Intercessory Prayer
Daniel
9:1-19
Here is an interesting example of
intercessory Prayer. Daniel had just
received the vision of the coming of the Medo Persian (Iranian) empire followed
by the Grecian and then followed in the latter times by Anti Christ. He had
read Jeremiah's prophecy and how the Jews would be freed to return from the
Babylonian Captivity to their land at any time.
He then began to pray.
He prayed in humility. This prayer was more than his usual
prayer. It was his custom to pray toward
Jerusalem 3
times a day 6:10. This special prayer
was prompted by his reading Jeremiah's prophecy 25:11 of the Jews' return to
their land. He acknowledged the
greatness of God :4. He called Him the
great and dreadful God. Perfect wisdom
will produce a fear of God. He
acknowledged that God was a God of covenants, and that He kept His
covenant. He also acknowledged Him as a
God of love for His people.
Then Daniel began a confession of sin.
He confessed that Israel
had departed from God's precepts :5 "We have sinned, and have committed
iniquity, and have done wickedly, and have rebelled, even by departing from thy
precepts and from thy judgments:"
He also
acknowledged that this had been done in wicked rebellion against God.

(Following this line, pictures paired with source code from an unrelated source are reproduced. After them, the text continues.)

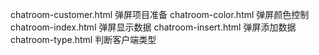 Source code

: chatroom-customer.html 弹屏项目准备
chatroom-color.html    弹屏颜色控制
chatroom-index.html    弹屏显示数据
chatroom-insert.html   弹屏添加数据
chatroom-type.html     判断客户端类型
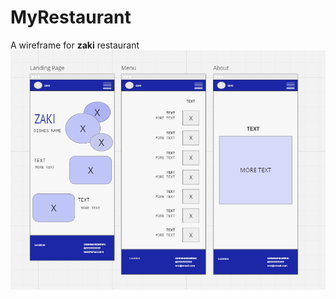 # MyRestaurant

A wireframe for **zaki** restaurant 
![Wireframe Of a restaurant](wireframe_img/ZAKI.png) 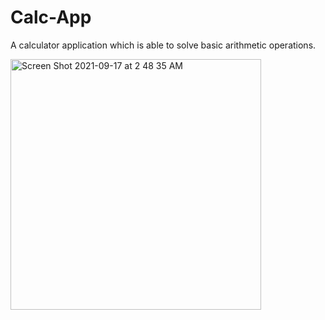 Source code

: # Calc-App
A calculator application which is able to solve basic arithmetic operations.

<img width="401" alt="Screen Shot 2021-09-17 at 2 48 35 AM" src="https://user-images.githubusercontent.com/68251349/133683656-9ec7961c-af98-429e-84b7-78f8b27da634.png">
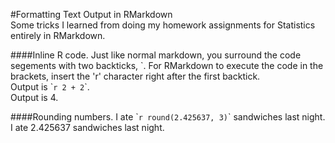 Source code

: #Formatting Text Output in RMarkdown  
Some tricks I learned from doing my homework assignments for Statistics entirely in RMarkdown.

####Inline R code.
Just like normal markdown, you surround the code segements with two backticks, \`. For RMarkdown to execute the code in the brackets, insert the 'r' character right after the first backtick.  
Output is \``r 2 + 2`\`.  
Output is 4.

####Rounding numbers.
 I ate \``r round(2.425637, 3)`\` sandwiches last night.
 I ate 2.425637 sandwiches last night. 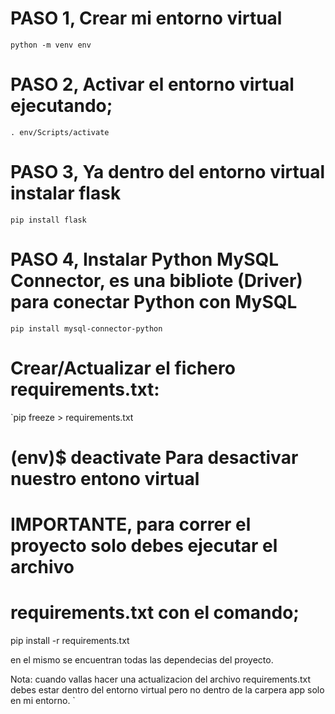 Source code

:# PASO 1, Crear mi entorno virtual

`python -m venv env `

# PASO 2, Activar el entorno virtual ejecutando;

`. env/Scripts/activate`

# PASO 3, Ya dentro del entorno virtual instalar flask

`pip install flask`

# PASO 4, Instalar Python MySQL Connector, es una bibliote (Driver) para conectar Python con MySQL

`pip install mysql-connector-python`

# Crear/Actualizar el fichero requirements.txt:

`pip freeze > requirements.txt

# (env)$ deactivate Para desactivar nuestro entono virtual

# IMPORTANTE, para correr el proyecto solo debes ejecutar el archivo

# requirements.txt con el comando;

pip install -r requirements.txt

en el mismo se encuentran todas las dependecias del proyecto.

 Nota: cuando vallas hacer una actualizacion del archivo requirements.txt
 debes estar dentro del entorno virtual pero no dentro de la carpera app solo en mi entorno.
 `
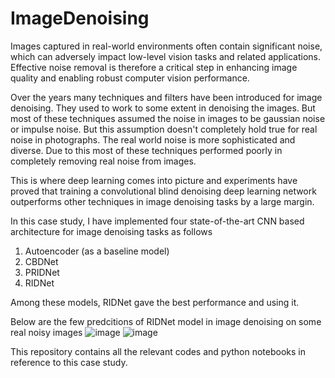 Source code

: # ImageDenoising
Images captured in real-world environments often contain significant noise, which can adversely impact low-level vision tasks and related applications. Effective noise removal is therefore a critical step in enhancing image quality and enabling robust computer vision performance.

Over the years many techniques and filters have been introduced for image denoising. They used to work to some extent in denoising the images. But most of these techniques assumed the noise in images to be gaussian noise or impulse noise. But this assumption doesn't completely hold true for real noise in photographs. The real world noise is more sophisticated and diverse. Due to this most of these techniques performed poorly in completely removing real noise from images.

This is where deep learning comes into picture and experiments have proved that training a convolutional blind denoising deep learning network outperforms other techniques in image denoising tasks by a large margin.

In this case study, I have implemented four state-of-the-art CNN based architecture for image denoising tasks as follows
1. Autoencoder (as a baseline model)
2. CBDNet
3. PRIDNet
4. RIDNet

Among these models, RIDNet gave the best performance and using it.

Below are the few predcitions of RIDNet model in image denoising on some real noisy images
![image](https://user-images.githubusercontent.com/85414148/131446414-a4dbe8cf-f8c6-4ec5-887a-fc3a4f3deb42.png)
![image](https://user-images.githubusercontent.com/85414148/131446612-ec16213e-fc6b-4a5a-9d52-70dffe22e799.png)


This repository contains all the relevant codes and python notebooks in reference to this case study.
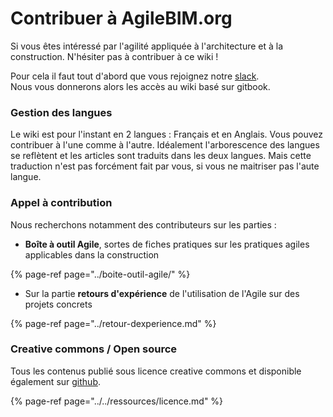 # Contribuer à AgileBIM.org

Si vous êtes intéressé par l'agilité appliquée à l'architecture et à la construction. N'hésiter pas à contribuer à ce wiki ! 

Pour cela il faut tout d'abord que vous rejoignez notre [slack](https://communityinviter.com/apps/agile-bim/agile-bim).   
Nous vous donnerons alors les accès au wiki basé sur gitbook. 

### Gestion des langues

Le wiki est pour l'instant en 2 langues : Français et en Anglais. Vous pouvez contribuer à l'une comme à l'autre. Idéalement l'arborescence des langues se reflètent et les articles sont traduits dans les deux langues. Mais cette traduction n'est pas forcément fait par vous, si vous ne maitriser pas l'aute langue.

### Appel à contribution

Nous recherchons notamment des contributeurs sur les parties : 

* **Boîte à outil Agile**, sortes de  fiches pratiques sur les pratiques agiles applicables dans la construction

{% page-ref page="../boite-outil-agile/" %}

* Sur la partie **retours d'expérience** de l'utilisation de l'Agile sur des projets concrets

{% page-ref page="../retour-dexperience.md" %}

### Creative commons / Open source

Tous les contenus publié sous licence creative commons et disponible également sur [github](https://github.com/sinsunsan/agile-bim-aec).

{% page-ref page="../../ressources/licence.md" %}



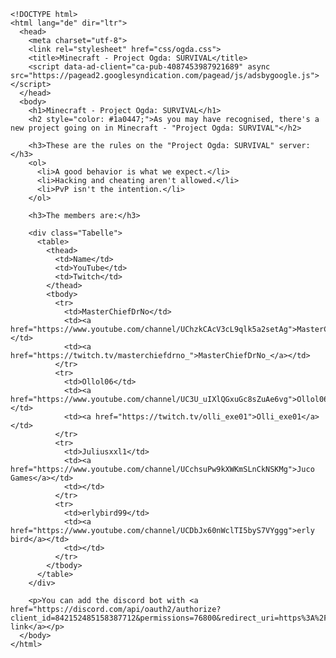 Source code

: ---
---

    <!DOCTYPE html>
    <html lang="de" dir="ltr">
      <head>
        <meta charset="utf-8">
        <link rel="stylesheet" href="css/ogda.css">
        <title>Minecraft - Project Ogda: SURVIVAL</title>
    	<script data-ad-client="ca-pub-4087453987921689" async src="https://pagead2.googlesyndication.com/pagead/js/adsbygoogle.js"></script>
      </head>
      <body>
        <h1>Minecraft - Project Ogda: SURVIVAL</h1>
        <h2 style="color: #1a0447;">As you may have recognised, there's a new project going on in Minecraft - "Project Ogda: SURVIVAL"</h2>
    
        <h3>These are the rules on the "Project Ogda: SURVIVAL" server:</h3>
        <ol>
          <li>A good behavior is what we expect.</li>
          <li>Hacking and cheating aren't allowed.</li>
          <li>PvP isn't the intention.</li>
        </ol>
    
        <h3>The members are:</h3>
    
        <div class="Tabelle">
          <table>
            <thead>
              <td>Name</td>
              <td>YouTube</td>
              <td>Twitch</td>
            </thead>
            <tbody>
              <tr>
                <td>MasterChiefDrNo</td>
                <td><a href="https://www.youtube.com/channel/UChzkCAcV3cL9qlk5a2setAg">MasterChiefDrNo</a></td>
                <td><a href="https://twitch.tv/masterchiefdrno_">MasterChiefDrNo_</a></td>
              </tr>
              <tr>
                <td>Ollol06</td>
                <td><a href="https://www.youtube.com/channel/UC3U_uIXlQGxuGc8sZuAe6vg">Ollol06</a></td>
                <td><a href="https://twitch.tv/olli_exe01">Olli_exe01</a></td>
              </tr>
              <tr>
                <td>Juliusxxl1</td>
                <td><a href="https://www.youtube.com/channel/UCchsuPw9kXWKmSLnCkNSKMg">Juco Games</a></td>
                <td></td>
              </tr>
              <tr>
                <td>erlybird99</td>
                <td><a href="https://www.youtube.com/channel/UCDbJx60nWclTI5byS7VYggg">erly bird</a></td>
                <td></td>
              </tr>
            </tbody>
          </table>
        </div>
    	
    	<p>You can add the discord bot with <a href="https://discord.com/api/oauth2/authorize?client_id=842152485158387712&permissions=76800&redirect_uri=https%3A%2F%2Fmclp2005.github.io%2Fogda%2Findex.html&scope=bot">this link</a></p>
      </body>
    </html>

In verse 6 he confessed that they had refused to hear God's
preachers. This too was a wicked
sin. To reject the message of God's
preachers was in effect to reject the word of God. In verses 7-9 He continued to acknowledge
that God was fully right to judge them for their sin. On top of this they were prayerless. There was a little saying that went around
when I was quite young that said, "The Bible will keep you from sin, or
sin will keep you from the Bible."
Not Bible but true. The same could
also be said about prayer.
Then what did he pray? He begged
God to hear him :17-19. In verse 16 he
prayed God to have mercy on his people.
That is the way of intercessory prayer.
He prayed that God would answer him for God's own sake :19 "O
Lord, hear; O Lord, forgive; O Lord, hearken and do; defer not, for thine own
sake, O my God: for thy city and thy people are called by thy name."
What an example for a pastoral payer! Would you dare to pray this prayer when you
pray your pastoral prayer next Sunday? I
mean when you pray whether you call it pastoral prayer or not.